Elixir, A Little Beyond The Basics - Part 6: processes
Oct 20, 2021
One of the things I like the most about Elixir is that complexity in the language, standard library and runtime are well layered. By this I mean that it's possible to get up to speed and be productive quickly while slowly and naturally uncovering more advanced and nuanced concepts.
I can think of no better example of this than processes. Processes are a fundamental part of programming in Elixir, yet it's common for developers to build full Phoenix applications without interacting with them directly. Then one day, a need arises, which, with some online searching, leads to examples of Agents and GenServers and a whole new world opens up.
One of the reasons this is such a smooth experience is the synergy between the languages, standard library and runtime: GenServers, as a whole, have nice ergonomics despite their relative complexity. But this same ease-of-use can result in a superficial understanding of what's happening behind the scenes.
Let's start from zero. Elixir's terminology (inherited from Erlang) is initially confusing, but, as you learn more, accurate. Elixir doesn't have "threads", it has "processes". When you're just starting out though, it's safe to think of them as any other "green thread" (or "virtual thread"), such as goroutines. This means that they're managed by the Erlang runtime, are cheap to create and have low overhead.
We start a process with the spawn
function:
spawn fn -> IO.puts("over 9000!") end
It's worth pointing out that everything is running in a process. If you run the above code in an iex terminal, that's a process (which, like any other code, can spawn more processes).
Where Elixir processes differ from most thread and green thread implementations is that they're isolated. They don't share memory with other processes, including the process that spawned them. This has implications on how processes interact with each other, as typical concurrency primitives (e.g. mutexes) cannot work. Specifically, all interactions between processes are done via message passing. Let's look at an example:
pid = spawn fn ->
receive do
msg -> IO.puts("received: #{msg}")
end
end
send(pid, "hello")
Here we see three things. First, spawn returns the process identifier (PID or pid). We use send
to send a message to a pid.
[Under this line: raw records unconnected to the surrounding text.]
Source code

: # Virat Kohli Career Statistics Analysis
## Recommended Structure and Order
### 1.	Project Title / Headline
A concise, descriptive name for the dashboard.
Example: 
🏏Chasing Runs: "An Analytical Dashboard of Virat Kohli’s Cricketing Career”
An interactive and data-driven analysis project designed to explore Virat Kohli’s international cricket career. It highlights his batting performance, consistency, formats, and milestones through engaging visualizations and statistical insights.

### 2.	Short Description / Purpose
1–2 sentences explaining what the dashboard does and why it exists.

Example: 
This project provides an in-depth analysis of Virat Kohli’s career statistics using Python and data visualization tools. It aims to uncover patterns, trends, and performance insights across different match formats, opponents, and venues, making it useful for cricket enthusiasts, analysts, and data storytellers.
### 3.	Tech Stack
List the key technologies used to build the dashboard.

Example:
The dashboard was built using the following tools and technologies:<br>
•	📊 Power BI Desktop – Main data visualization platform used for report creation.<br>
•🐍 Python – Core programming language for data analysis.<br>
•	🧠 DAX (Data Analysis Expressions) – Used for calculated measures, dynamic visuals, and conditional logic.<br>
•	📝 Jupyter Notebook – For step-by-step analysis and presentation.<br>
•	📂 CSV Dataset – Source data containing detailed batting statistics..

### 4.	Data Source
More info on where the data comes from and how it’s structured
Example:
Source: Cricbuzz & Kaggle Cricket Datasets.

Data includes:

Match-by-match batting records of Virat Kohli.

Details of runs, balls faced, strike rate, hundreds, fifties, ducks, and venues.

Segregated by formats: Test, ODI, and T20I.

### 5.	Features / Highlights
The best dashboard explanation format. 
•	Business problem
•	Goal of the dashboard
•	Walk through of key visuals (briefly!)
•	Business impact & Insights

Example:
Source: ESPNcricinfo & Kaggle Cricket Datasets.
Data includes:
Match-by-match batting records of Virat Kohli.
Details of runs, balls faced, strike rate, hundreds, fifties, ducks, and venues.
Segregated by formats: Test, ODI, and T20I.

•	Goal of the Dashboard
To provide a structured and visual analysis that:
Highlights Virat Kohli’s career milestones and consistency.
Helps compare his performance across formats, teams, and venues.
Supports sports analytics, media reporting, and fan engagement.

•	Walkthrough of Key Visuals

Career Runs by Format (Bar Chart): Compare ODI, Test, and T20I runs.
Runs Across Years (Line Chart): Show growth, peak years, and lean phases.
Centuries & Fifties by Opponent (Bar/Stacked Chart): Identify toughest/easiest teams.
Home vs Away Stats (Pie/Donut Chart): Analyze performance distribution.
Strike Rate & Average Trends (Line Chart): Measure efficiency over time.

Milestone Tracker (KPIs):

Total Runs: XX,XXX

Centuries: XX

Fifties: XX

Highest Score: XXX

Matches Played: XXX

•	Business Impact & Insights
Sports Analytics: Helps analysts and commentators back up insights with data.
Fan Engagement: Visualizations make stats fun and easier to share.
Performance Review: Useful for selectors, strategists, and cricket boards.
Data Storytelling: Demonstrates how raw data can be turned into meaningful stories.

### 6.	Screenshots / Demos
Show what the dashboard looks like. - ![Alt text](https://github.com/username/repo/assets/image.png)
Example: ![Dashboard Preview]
Above we're sending a string, but we can send any term (i.e. anything). Finally, receive
is used to read messages.
By default, receive
will block until a message is received. We can change this behavior, as well as add pattern matching to the received message. We can also receive multiple messages by calling receive
multiple times:
defmodule MyApp.Receiver do
def run(counter) do
IO.puts(counter)
receive do
:incr -> run(counter + 1)
{:incr, by} -> run(counter + by)
:stop -> :ok
after
250 -> run(counter)
end
end
end
pid = spawn fn -> MyApp.Receiver.run(0) end
:timer.sleep(1000)
send(pid, :incr)
:timer.sleep(2000)
send(pid, {:incr, 10})
:timer.sleep(1000)
send(pid, :stop)
You might get different results each time you run this, but it should be similar to 0
printed four times, followed by 1
printed eight times and finally 11
printed four times.
Thread Safety
What you must understand is that each Elixir processes has its own mailbox. Messages sent to a process are placed at the end of the mailbox. When a process reads from its mailbox, using receive
, the message is removed from the front it its mailbox (it's a queue). Multiple processes can send messages to the same target process, but that target process can only process one message at a time.
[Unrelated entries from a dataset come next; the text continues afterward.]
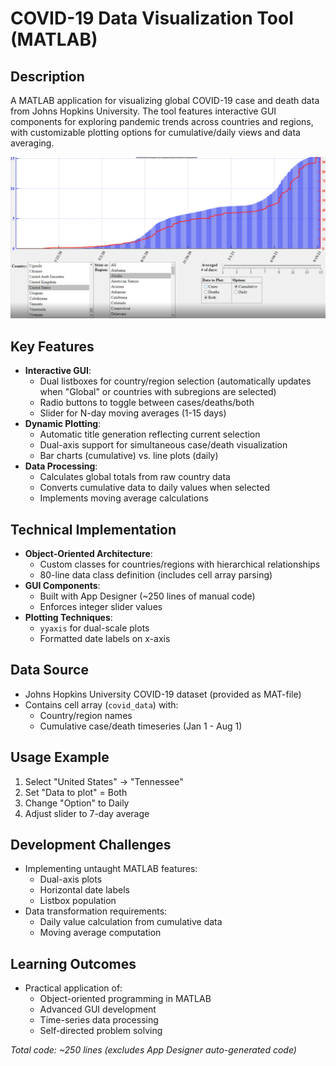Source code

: # COVID-19 Data Visualization Tool (MATLAB)

## Description  
A MATLAB application for visualizing global COVID-19 case and death data from Johns Hopkins University. The tool features interactive GUI components for exploring pandemic trends across countries and regions, with customizable plotting options for cumulative/daily views and data averaging.

![Project Diagram](Dashboard.png)

## Key Features  
- **Interactive GUI**:  
  - Dual listboxes for country/region selection (automatically updates when "Global" or countries with subregions are selected)  
  - Radio buttons to toggle between cases/deaths/both  
  - Slider for N-day moving averages (1-15 days)  
- **Dynamic Plotting**:  
  - Automatic title generation reflecting current selection  
  - Dual-axis support for simultaneous case/death visualization  
  - Bar charts (cumulative) vs. line plots (daily)  
- **Data Processing**:  
  - Calculates global totals from raw country data  
  - Converts cumulative data to daily values when selected  
  - Implements moving average calculations  

## Technical Implementation  
- **Object-Oriented Architecture**:  
  - Custom classes for countries/regions with hierarchical relationships  
  - 80-line data class definition (includes cell array parsing)  
- **GUI Components**:  
  - Built with App Designer (~250 lines of manual code)  
  - Enforces integer slider values  
- **Plotting Techniques**:  
  - `yyaxis` for dual-scale plots  
  - Formatted date labels on x-axis  

## Data Source  
- Johns Hopkins University COVID-19 dataset (provided as MAT-file)  
- Contains cell array (`covid_data`) with:  
  - Country/region names  
  - Cumulative case/death timeseries (Jan 1 - Aug 1)  

## Usage Example  
1. Select "United States" → "Tennessee"  
2. Set "Data to plot" = Both  
3. Change "Option" to Daily  
4. Adjust slider to 7-day average  

## Development Challenges  
- Implementing untaught MATLAB features:  
  - Dual-axis plots  
  - Horizontal date labels  
  - Listbox population  
- Data transformation requirements:  
  - Daily value calculation from cumulative data  
  - Moving average computation  

## Learning Outcomes  
- Practical application of:  
  - Object-oriented programming in MATLAB  
  - Advanced GUI development  
  - Time-series data processing  
  - Self-directed problem solving  

*Total code: ~250 lines (excludes App Designer auto-generated code)*  
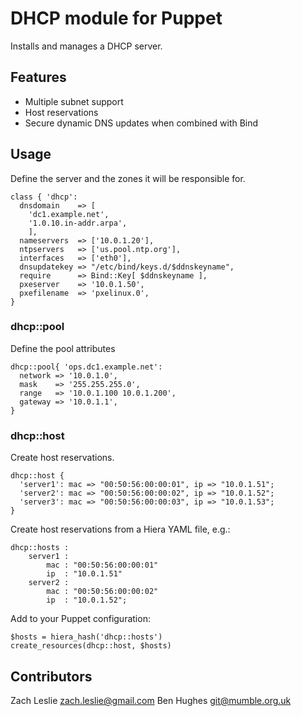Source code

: # DHCP module for Puppet
Installs and manages a DHCP server.

## Features
* Multiple subnet support
* Host reservations
* Secure dynamic DNS updates when combined with Bind

## Usage
Define the server and the zones it will be responsible for.

    class { 'dhcp':
      dnsdomain    => [
        'dc1.example.net',
        '1.0.10.in-addr.arpa',
        ],
      nameservers  => ['10.0.1.20'],
      ntpservers   => ['us.pool.ntp.org'],
      interfaces   => ['eth0'],
      dnsupdatekey => "/etc/bind/keys.d/$ddnskeyname",
      require      => Bind::Key[ $ddnskeyname ],
      pxeserver    => '10.0.1.50',
      pxefilename  => 'pxelinux.0',
    }

### dhcp::pool
Define the pool attributes

    dhcp::pool{ 'ops.dc1.example.net':
      network => '10.0.1.0',
      mask    => '255.255.255.0',
      range   => '10.0.1.100 10.0.1.200',
      gateway => '10.0.1.1',
    }


### dhcp::host
Create host reservations.

    dhcp::host {
      'server1': mac => "00:50:56:00:00:01", ip => "10.0.1.51";
      'server2': mac => "00:50:56:00:00:02", ip => "10.0.1.52";
      'server3': mac => "00:50:56:00:00:03", ip => "10.0.1.53";
    }

Create host reservations from a Hiera YAML file, e.g.:

    dhcp::hosts :
        server1 : 
            mac : "00:50:56:00:00:01"
            ip  : "10.0.1.51"
        server2 : 
            mac : "00:50:56:00:00:02"
            ip  : "10.0.1.52";

Add to your Puppet configuration:

    $hosts = hiera_hash('dhcp::hosts')
    create_resources(dhcp::host, $hosts)


## Contributors
Zach Leslie <zach.leslie@gmail.com>
Ben Hughes <git@mumble.org.uk>

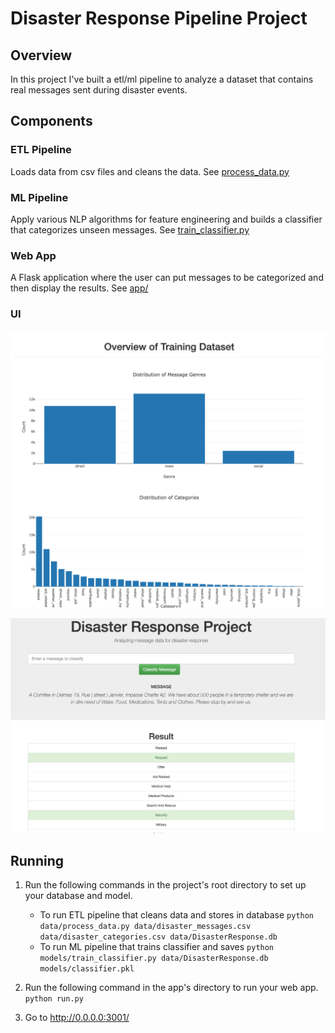 # Disaster Response Pipeline Project

## Overview

In this project I've built a etl/ml pipeline to analyze a dataset that contains real messages sent during disaster events. 

## Components

### ETL Pipeline

Loads data from csv files and cleans the data. See [process_data.py](https://github.com/vitorarrais/data-science-notebooks/blob/master/disaster-response/data/process_data.py)

### ML Pipeline

Apply various NLP algorithms for feature engineering and builds a classifier that categorizes unseen messages. See [train_classifier.py](https://github.com/vitorarrais/data-science-notebooks/blob/master/disaster-response/data/process_data.py)

### Web App

A Flask application where the user can put messages to be categorized and then display the results. See [app/](https://github.com/vitorarrais/data-science-notebooks/tree/master/disaster-response/app)

### UI

![dataset](assets/dataset.png)

![classification](assets/classification.png)


## Running
1. Run the following commands in the project's root directory to set up your database and model.

    - To run ETL pipeline that cleans data and stores in database
        `python data/process_data.py data/disaster_messages.csv data/disaster_categories.csv data/DisasterResponse.db`
    - To run ML pipeline that trains classifier and saves
        `python models/train_classifier.py data/DisasterResponse.db models/classifier.pkl`

2. Run the following command in the app's directory to run your web app.
    `python run.py`

3. Go to http://0.0.0.0:3001/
When you combine this mailbox pattern with process isolation, you get a strong guarantee: a process can always manipulate its data without needing any concurrency control. (To be clear, there is synchronization within the runtime to allow concurrent access to the mailbox, but this is completely hidden from the application).
You might be thinking to yourself that our above example is too simple. Of course, counter
can't be shared between processes, it's just an integer that exists on run's
stack. But the reality is that processes always have exclusive access to their data (which we typically call their "state"), regardless of the type. This is because message which cross process boundaries are deep copied (strings larger than 64 bytes have special optimizations where only a reference is passed).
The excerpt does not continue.